Print only the closing part of the entries. It starts at the line containing "openmpi_to_s3 OPENMPI_EXE=mpi_1200_100k_4km |" and includes the final line, exactly as written.

(DATASET RECORDS)

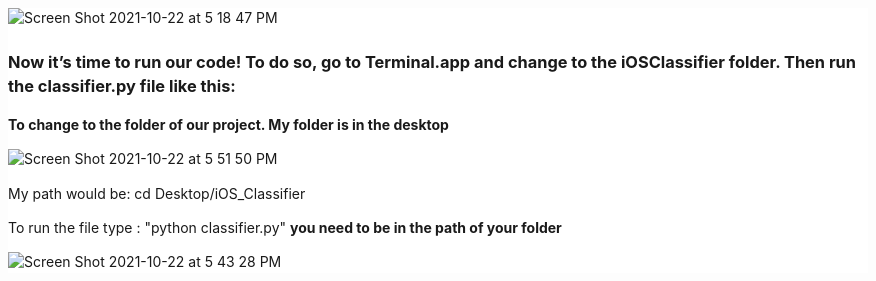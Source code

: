 <img width="780" alt="Screen Shot 2021-10-22 at 5 18 47 PM" src="https://user-images.githubusercontent.com/50173053/138528946-b3dfaf38-6979-4f63-acc4-b307dd9d2e3b.png">

### Now it’s time to run our code! To do so, go to Terminal.app and change to the iOSClassifier folder. Then run the classifier.py file like this:

**To change to the folder of our project. My folder is in the desktop**

<img width="282" alt="Screen Shot 2021-10-22 at 5 51 50 PM" src="https://user-images.githubusercontent.com/50173053/138531180-2b3c00c0-130b-43f1-b9da-b350fd1f81db.png">

My path would be: cd Desktop/iOS_Classifier

To run the file type : "python classifier.py" **you need to be in the path of your folder**

<img width="612" alt="Screen Shot 2021-10-22 at 5 43 28 PM" src="https://user-images.githubusercontent.com/50173053/138530655-c5ee9aba-c83a-4340-8167-4de14d730240.png">

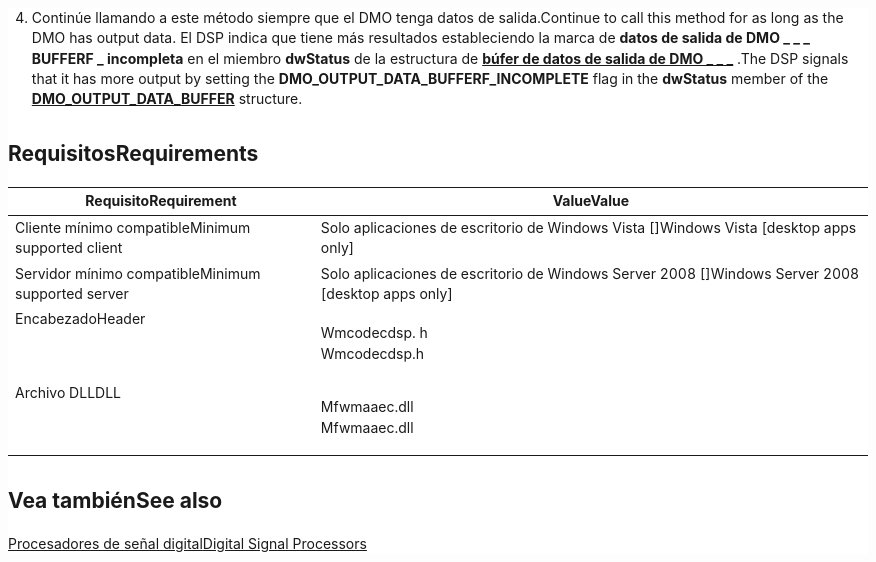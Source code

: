 4.  <span data-ttu-id="227b8-215">Continúe llamando a este método siempre que el DMO tenga datos de salida.</span><span class="sxs-lookup"><span data-stu-id="227b8-215">Continue to call this method for as long as the DMO has output data.</span></span> <span data-ttu-id="227b8-216">El DSP indica que tiene más resultados estableciendo la marca de **datos de salida de DMO \_ \_ \_ BUFFERF \_ incompleta** en el miembro **dwStatus** de la estructura de [**búfer de datos de salida de DMO \_ \_ \_**](/previous-versions/windows/desktop/api/mediaobj/ns-mediaobj-dmo_output_data_buffer) .</span><span class="sxs-lookup"><span data-stu-id="227b8-216">The DSP signals that it has more output by setting the **DMO\_OUTPUT\_DATA\_BUFFERF\_INCOMPLETE** flag in the **dwStatus** member of the [**DMO\_OUTPUT\_DATA\_BUFFER**](/previous-versions/windows/desktop/api/mediaobj/ns-mediaobj-dmo_output_data_buffer) structure.</span></span>

## <a name="requirements"></a><span data-ttu-id="227b8-217">Requisitos</span><span class="sxs-lookup"><span data-stu-id="227b8-217">Requirements</span></span>



| <span data-ttu-id="227b8-218">Requisito</span><span class="sxs-lookup"><span data-stu-id="227b8-218">Requirement</span></span> | <span data-ttu-id="227b8-219">Value</span><span class="sxs-lookup"><span data-stu-id="227b8-219">Value</span></span> |
|-------------------------------------|-----------------------------------------------------------------------------------------|
| <span data-ttu-id="227b8-220">Cliente mínimo compatible</span><span class="sxs-lookup"><span data-stu-id="227b8-220">Minimum supported client</span></span><br/> | <span data-ttu-id="227b8-221">Solo aplicaciones de escritorio de Windows Vista \[\]</span><span class="sxs-lookup"><span data-stu-id="227b8-221">Windows Vista \[desktop apps only\]</span></span><br/>                                          |
| <span data-ttu-id="227b8-222">Servidor mínimo compatible</span><span class="sxs-lookup"><span data-stu-id="227b8-222">Minimum supported server</span></span><br/> | <span data-ttu-id="227b8-223">Solo aplicaciones de escritorio de Windows Server 2008 \[\]</span><span class="sxs-lookup"><span data-stu-id="227b8-223">Windows Server 2008 \[desktop apps only\]</span></span><br/>                                    |
| <span data-ttu-id="227b8-224">Encabezado</span><span class="sxs-lookup"><span data-stu-id="227b8-224">Header</span></span><br/>                   | <dl> <span data-ttu-id="227b8-225"><dt>Wmcodecdsp. h</dt></span><span class="sxs-lookup"><span data-stu-id="227b8-225"><dt>Wmcodecdsp.h</dt></span></span> </dl> |
| <span data-ttu-id="227b8-226">Archivo DLL</span><span class="sxs-lookup"><span data-stu-id="227b8-226">DLL</span></span><br/>                      | <dl> <span data-ttu-id="227b8-227"><dt>Mfwmaaec.dll</dt></span><span class="sxs-lookup"><span data-stu-id="227b8-227"><dt>Mfwmaaec.dll</dt></span></span> </dl> |



## <a name="see-also"></a><span data-ttu-id="227b8-228">Vea también</span><span class="sxs-lookup"><span data-stu-id="227b8-228">See also</span></span>

<dl> <dt>

[<span data-ttu-id="227b8-229">Procesadores de señal digital</span><span class="sxs-lookup"><span data-stu-id="227b8-229">Digital Signal Processors</span></span>](windowsmediadigitalsignalprocessors.md)
</dt> </dl>

 

 
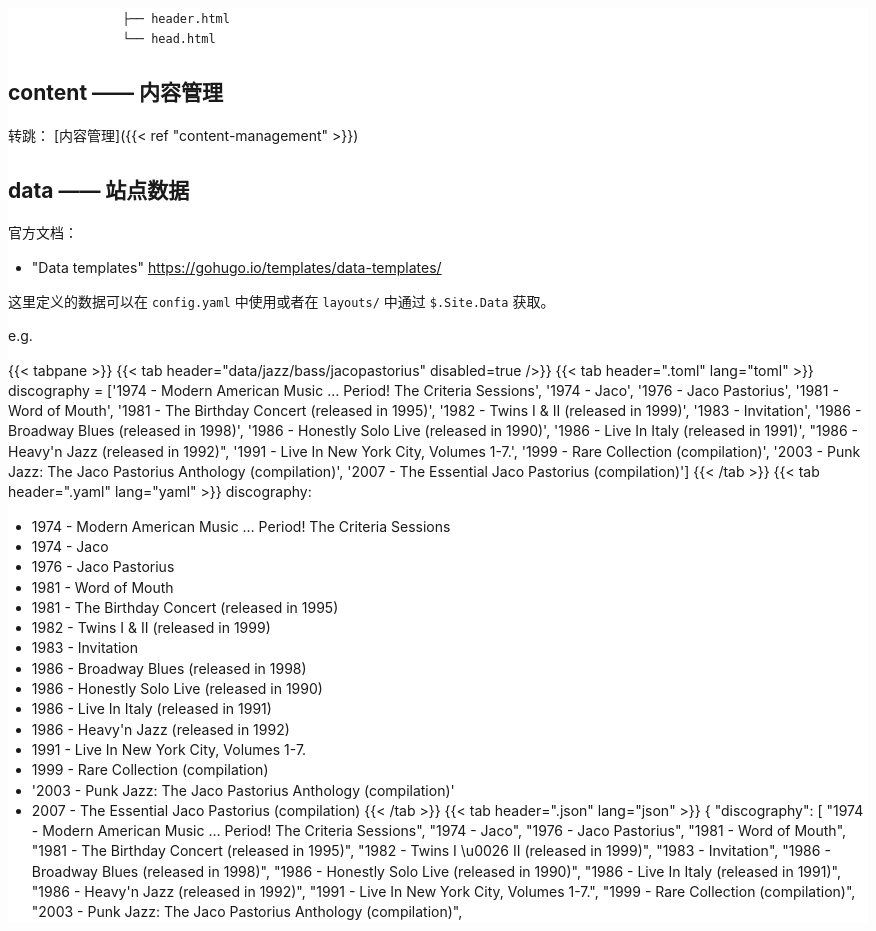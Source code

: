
 ```
                ├── header.html
                └── head.html      
```

## content —— 内容管理

转跳： [内容管理]({{< ref "content-management" >}})

## data —— 站点数据

官方文档：

+ "Data templates" <https://gohugo.io/templates/data-templates/>

这里定义的数据可以在 `config.yaml` 中使用或者在 `layouts/` 中通过 `$.Site.Data` 获取。

e.g.

{{< tabpane >}}
{{< tab header="data/jazz/bass/jacopastorius" disabled=true />}}
{{< tab header=".toml" lang="toml" >}}
discography = ['1974 - Modern American Music … Period! The Criteria Sessions', '1974 - Jaco', '1976 - Jaco Pastorius', '1981 - Word of Mouth', '1981 - The Birthday Concert (released in 1995)', '1982 - Twins I & II (released in 1999)', '1983 - Invitation', '1986 - Broadway Blues (released in 1998)', '1986 - Honestly Solo Live (released in 1990)', '1986 - Live In Italy (released in 1991)', "1986 - Heavy'n Jazz (released in 1992)", '1991 - Live In New York City, Volumes 1-7.', '1999 - Rare Collection (compilation)', '2003 - Punk Jazz: The Jaco Pastorius Anthology (compilation)', '2007 - The Essential Jaco Pastorius (compilation)']
{{< /tab >}}
{{< tab header=".yaml" lang="yaml" >}}
discography:
- 1974 - Modern American Music … Period! The Criteria Sessions
- 1974 - Jaco
- 1976 - Jaco Pastorius
- 1981 - Word of Mouth
- 1981 - The Birthday Concert (released in 1995)
- 1982 - Twins I & II (released in 1999)
- 1983 - Invitation
- 1986 - Broadway Blues (released in 1998)
- 1986 - Honestly Solo Live (released in 1990)
- 1986 - Live In Italy (released in 1991)
- 1986 - Heavy'n Jazz (released in 1992)
- 1991 - Live In New York City, Volumes 1-7.
- 1999 - Rare Collection (compilation)
- '2003 - Punk Jazz: The Jaco Pastorius Anthology (compilation)'
- 2007 - The Essential Jaco Pastorius (compilation)
{{< /tab >}}
{{< tab header=".json" lang="json" >}}
{
   "discography": [
      "1974 - Modern American Music … Period! The Criteria Sessions",
      "1974 - Jaco",
      "1976 - Jaco Pastorius",
      "1981 - Word of Mouth",
      "1981 - The Birthday Concert (released in 1995)",
      "1982 - Twins I \u0026 II (released in 1999)",
      "1983 - Invitation",
      "1986 - Broadway Blues (released in 1998)",
      "1986 - Honestly Solo Live (released in 1990)",
      "1986 - Live In Italy (released in 1991)",
      "1986 - Heavy'n Jazz (released in 1992)",
      "1991 - Live In New York City, Volumes 1-7.",
      "1999 - Rare Collection (compilation)",
      "2003 - Punk Jazz: The Jaco Pastorius Anthology (compilation)",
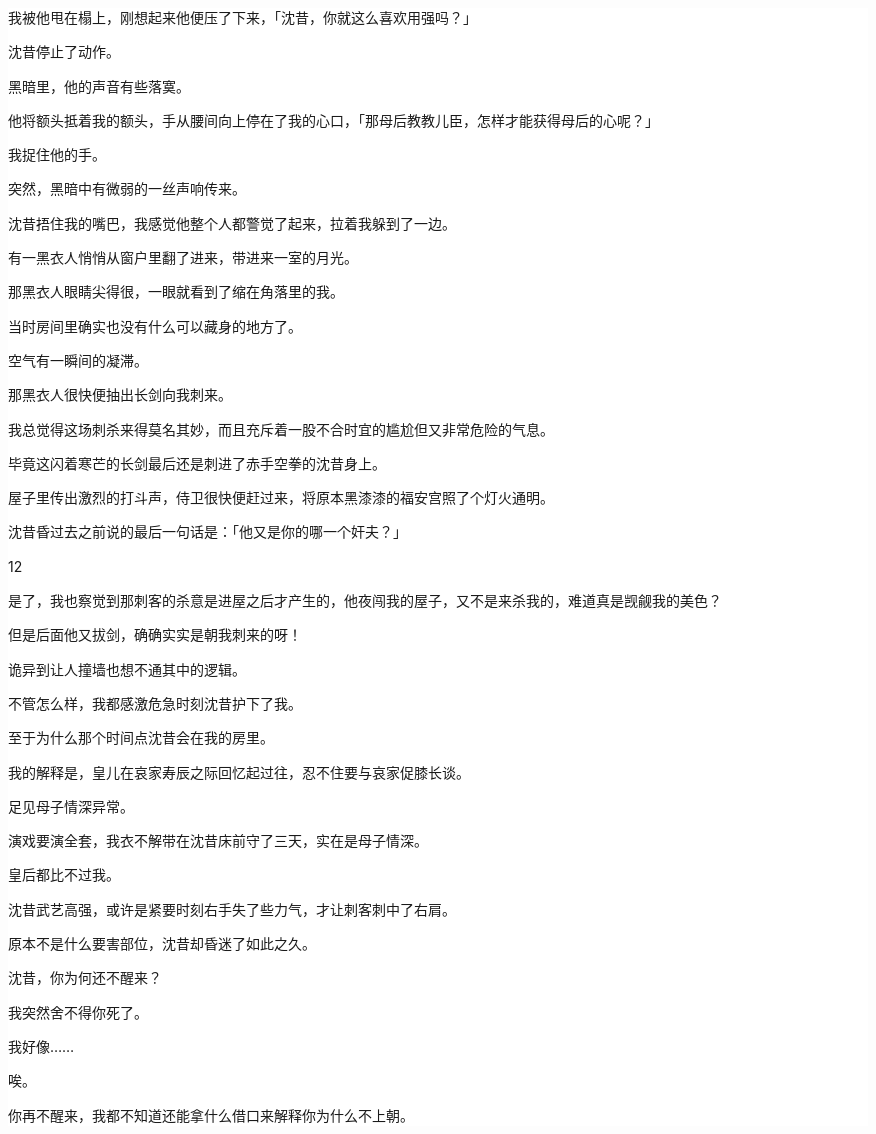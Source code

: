 我被他甩在榻上，刚想起来他便压了下来，「沈昔，你就这么喜欢用强吗？」

沈昔停止了动作。

黑暗里，他的声音有些落寞。

他将额头抵着我的额头，手从腰间向上停在了我的心口，「那母后教教儿臣，怎样才能获得母后的心呢？」

我捉住他的手。

突然，黑暗中有微弱的一丝声响传来。

沈昔捂住我的嘴巴，我感觉他整个人都警觉了起来，拉着我躲到了一边。

有一黑衣人悄悄从窗户里翻了进来，带进来一室的月光。

那黑衣人眼睛尖得很，一眼就看到了缩在角落里的我。

当时房间里确实也没有什么可以藏身的地方了。

空气有一瞬间的凝滞。

那黑衣人很快便抽出长剑向我刺来。

我总觉得这场刺杀来得莫名其妙，而且充斥着一股不合时宜的尴尬但又非常危险的气息。

毕竟这闪着寒芒的长剑最后还是刺进了赤手空拳的沈昔身上。

屋子里传出激烈的打斗声，侍卫很快便赶过来，将原本黑漆漆的福安宫照了个灯火通明。

沈昔昏过去之前说的最后一句话是：「他又是你的哪一个奸夫？」

12

是了，我也察觉到那刺客的杀意是进屋之后才产生的，他夜闯我的屋子，又不是来杀我的，难道真是觊觎我的美色？

但是后面他又拔剑，确确实实是朝我刺来的呀！

诡异到让人撞墙也想不通其中的逻辑。

不管怎么样，我都感激危急时刻沈昔护下了我。

至于为什么那个时间点沈昔会在我的房里。

我的解释是，皇儿在哀家寿辰之际回忆起过往，忍不住要与哀家促膝长谈。

足见母子情深异常。

演戏要演全套，我衣不解带在沈昔床前守了三天，实在是母子情深。

皇后都比不过我。

沈昔武艺高强，或许是紧要时刻右手失了些力气，才让刺客刺中了右肩。

原本不是什么要害部位，沈昔却昏迷了如此之久。

沈昔，你为何还不醒来？

我突然舍不得你死了。

我好像……

唉。

你再不醒来，我都不知道还能拿什么借口来解释你为什么不上朝。
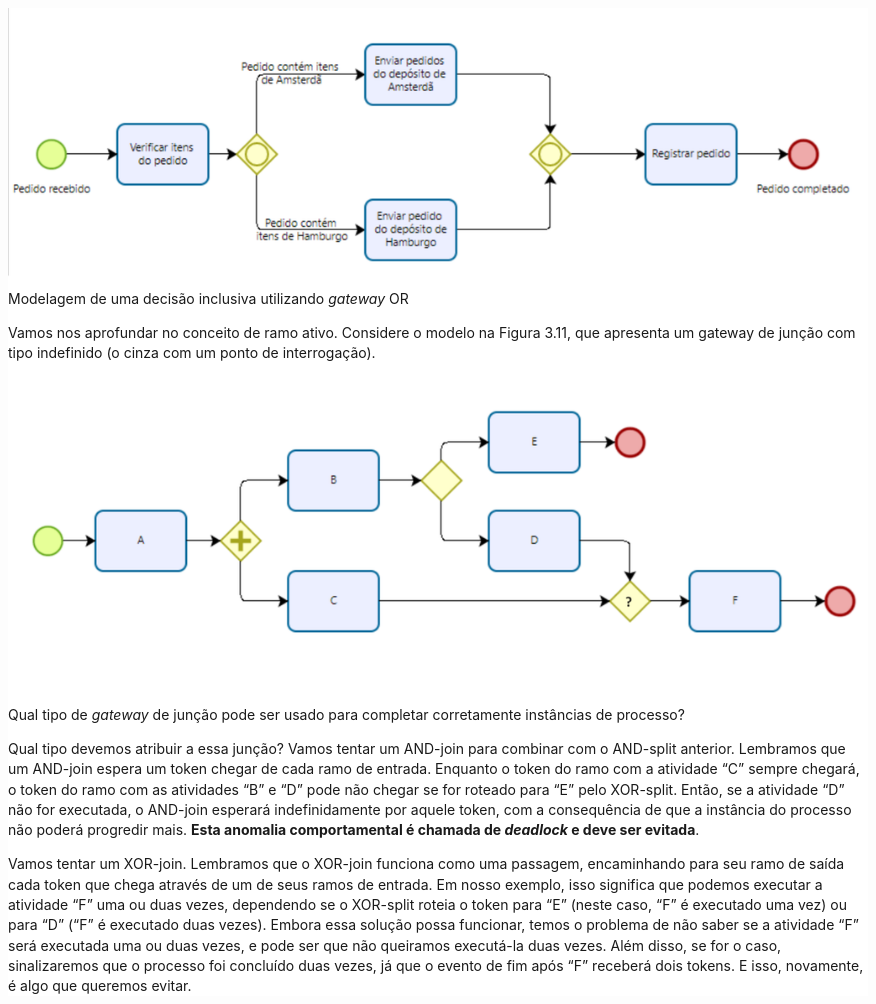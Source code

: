 ![Fig. 3.10](image/fig3.10.png) Modelagem de uma decisão inclusiva utilizando *gateway* OR

Vamos nos aprofundar no conceito de ramo ativo. Considere o modelo na Figura 3.11, que apresenta um gateway de junção com tipo indefinido (o cinza com um ponto de interrogação).

![Fig. 3.11](image/fig3.11.png) Qual tipo de *gateway* de junção pode ser usado para completar corretamente instâncias de processo?

Qual tipo devemos atribuir a essa junção? Vamos tentar um AND-join para combinar com o AND-split anterior. Lembramos que um AND-join espera um token chegar de cada ramo de entrada. Enquanto o token do ramo com a atividade “C” sempre chegará, o token do ramo com as atividades “B” e “D” pode não chegar se for roteado para “E” pelo XOR-split. Então, se a atividade “D” não for executada, o AND-join esperará indefinidamente por aquele token, com a consequência de que a instância do processo não poderá progredir mais. **Esta anomalia comportamental é chamada de *deadlock* e deve ser evitada**.

Vamos tentar um XOR-join. Lembramos que o XOR-join funciona como uma passagem, encaminhando para seu ramo de saída cada token que chega através de um de seus ramos de entrada. Em nosso exemplo, isso significa que podemos executar a atividade “F” uma ou duas vezes, dependendo se o XOR-split roteia o token para “E” (neste caso, “F” é executado uma vez) ou para “D” (“F” é executado duas vezes). Embora essa solução possa funcionar, temos o problema de não saber se a atividade “F” será executada uma ou duas vezes, e pode ser que não queiramos executá-la duas vezes. Além disso, se for o caso, sinalizaremos que o processo foi concluído duas vezes, já que o evento de fim após “F” receberá dois tokens. E isso, novamente, é algo que queremos evitar.

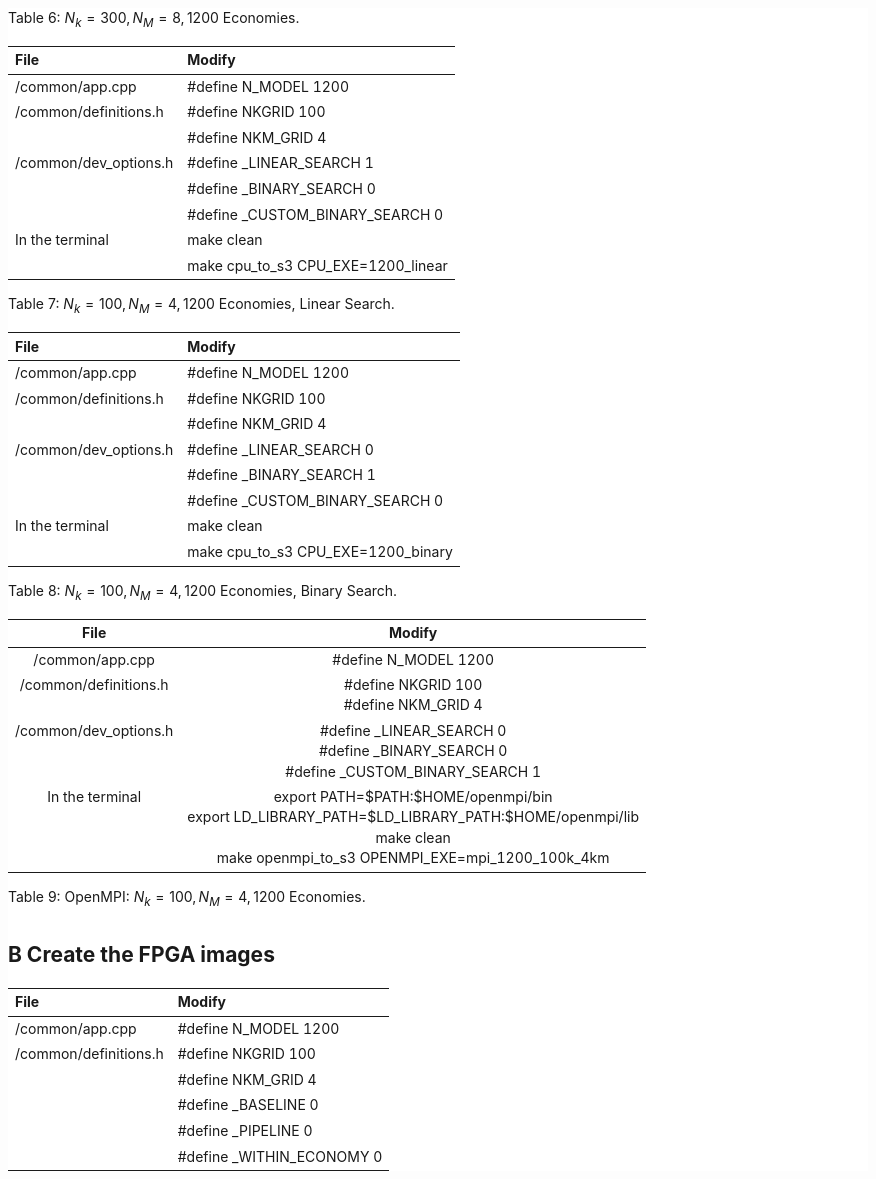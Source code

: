 Table 6: $N_{k}=300, N_{M}=8,1200$ Economies.

| File | Modify |
| :--- | :--- |
| /common/app.cpp | \#define N_MODEL 1200 |
| /common/definitions.h | \#define NKGRID 100 |
|  | \#define NKM_GRID 4 |
| /common/dev_options.h | \#define _LINEAR_SEARCH 1 |
|  | \#define _BINARY_SEARCH 0 |
|  | \#define _CUSTOM_BINARY_SEARCH 0 |
| In the terminal | make clean |
|  | make cpu_to_s3 CPU_EXE=1200_linear |

Table 7: $N_{k}=100, N_{M}=4,1200$ Economies, Linear Search.

| File | Modify |
| :--- | :--- |
| /common/app.cpp | \#define N_MODEL 1200 |
| /common/definitions.h | \#define NKGRID 100 |
|  | \#define NKM_GRID 4 |
| /common/dev_options.h | \#define _LINEAR_SEARCH 0 |
|  | \#define _BINARY_SEARCH 1 |
|  | \#define _CUSTOM_BINARY_SEARCH 0 |
| In the terminal | make clean |
|  | make cpu_to_s3 CPU_EXE=1200_binary |

Table 8: $N_{k}=100, N_{M}=4,1200$ Economies, Binary Search.

| File | Modify |
| :---: | :---: |
| /common/app.cpp | \#define N_MODEL 1200 |
| /common/definitions.h | \#define NKGRID 100 <br> \#define NKM_GRID 4 |
| /common/dev_options.h | \#define _LINEAR_SEARCH 0 <br> \#define _BINARY_SEARCH 0 <br> \#define _CUSTOM_BINARY_SEARCH 1 |
| In the terminal | export PATH=\$PATH:\$HOME/openmpi/bin <br> export LD_LIBRARY_PATH=\$LD_LIBRARY_PATH:\$HOME/openmpi/lib <br> make clean <br> make openmpi_to_s3 OPENMPI_EXE=mpi_1200_100k_4km |

Table 9: OpenMPI: $N_{k}=100, N_{M}=4,1200$ Economies.

## B Create the FPGA images

| File | Modify |
| :--- | :--- |
| /common/app.cpp | \#define N_MODEL 1200 |
| /common/definitions.h | \#define NKGRID 100 |
|  | \#define NKM_GRID 4 |
|  | \#define _BASELINE 0 |
|  | \#define _PIPELINE 0 |
|  | \#define _WITHIN_ECONOMY 0 |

(End DATASET RECORDS)

▸ **YOUR RESPONSE**:
| In the terminal | export PATH=\$PATH:\$HOME/openmpi/bin <br> export LD_LIBRARY_PATH=\$LD_LIBRARY_PATH:\$HOME/openmpi/lib <br> make clean <br> make openmpi_to_s3 OPENMPI_EXE=mpi_1200_100k_4km |

Table 9: OpenMPI: $N_{k}=100, N_{M}=4,1200$ Economies.

## B Create the FPGA images

| File | Modify |
| :--- | :--- |
| /common/app.cpp | \#define N_MODEL 1200 |
| /common/definitions.h | \#define NKGRID 100 |
|  | \#define NKM_GRID 4 |
|  | \#define _BASELINE 0 |
|  | \#define _PIPELINE 0 |
|  | \#define _WITHIN_ECONOMY 0 |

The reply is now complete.